The stormy weather, while it caused some revelers to duck for cover a couple times, didn’t dampen spirits at the event, a blend of a family-friendly farmer’s market and a hipster circus set to live music.

“This is how a farmer’s market should be!” said Ruby Edwards, of Petaluma, who kept her Revolution Bread booth up longer than she might have once the crowds started swelling after 2 p.m.

The noon-to-7 p.m. festival had a couple hours of overlap with the West End Farmer’s Market. Several food trucks supplemented the Railroad Square restaurants and bars, many of which were packed during the event.

The festival rose from the ashes of the Great Handcar Regatta, the popular, whimsical steam-punk infused mad dash down a largely unused rail line. Upgrades to bring the Sonoma Marin Area Rail Transit to life sent the regatta packing, but Windmiller sought to keep that lifeline to the city’s arts community alive.

A nod to that handcar history was on display with two of the more elaborate contraptions parked outside Jack and Tony’s restaurant, as parents hoisted their toddlers up into the driver’s seats for photo-ops.

Performers from the Circus Maximus, including women on stilts dressed as a zebra and cheetah, added to the theatical atmosphere of the event.

New this year was the closure of Fourth and Fifth Streets between Davis and Wilson, creating an open, U-shaped venue that didn’t keep drinkers penned into one particular area.

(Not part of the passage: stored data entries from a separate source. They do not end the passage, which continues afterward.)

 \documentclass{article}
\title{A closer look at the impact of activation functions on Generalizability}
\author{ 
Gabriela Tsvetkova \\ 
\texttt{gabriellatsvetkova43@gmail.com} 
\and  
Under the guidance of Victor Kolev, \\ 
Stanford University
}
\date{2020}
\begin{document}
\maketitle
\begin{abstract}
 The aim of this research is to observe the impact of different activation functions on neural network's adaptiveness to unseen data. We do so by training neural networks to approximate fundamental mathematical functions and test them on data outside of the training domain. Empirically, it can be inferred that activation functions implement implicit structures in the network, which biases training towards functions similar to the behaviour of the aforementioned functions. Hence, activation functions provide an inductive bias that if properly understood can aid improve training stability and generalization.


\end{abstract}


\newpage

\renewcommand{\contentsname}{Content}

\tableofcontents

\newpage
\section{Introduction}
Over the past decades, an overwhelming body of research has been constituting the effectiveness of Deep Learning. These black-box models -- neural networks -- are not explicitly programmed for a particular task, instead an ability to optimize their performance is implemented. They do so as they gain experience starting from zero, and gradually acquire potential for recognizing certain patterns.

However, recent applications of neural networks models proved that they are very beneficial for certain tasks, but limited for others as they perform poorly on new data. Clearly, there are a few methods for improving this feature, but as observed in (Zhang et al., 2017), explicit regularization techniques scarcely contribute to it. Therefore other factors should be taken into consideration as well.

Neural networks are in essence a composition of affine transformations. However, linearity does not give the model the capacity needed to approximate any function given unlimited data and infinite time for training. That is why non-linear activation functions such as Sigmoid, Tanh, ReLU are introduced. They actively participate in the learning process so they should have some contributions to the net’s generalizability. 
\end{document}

The musical genres ran the gamut, from the bluesy rock of John Courage, who also rocked a red-white-and-blue headband, to Andy Graham blowing a pair of didgeridoos, to Corwin Zekley and his pals busting out some Django-tinged klezmer music that inspired local gallery owners Robin and Simmon Factor to do a little impromptu softshoe in the middle of Wilson Street.

Zekley, who plays violin, said the festival’s growth is a testament to the city’s growing arts scene.

“I really love the music community here,” Zekley said. “It’s really growing and people are appreciating it, obviously.”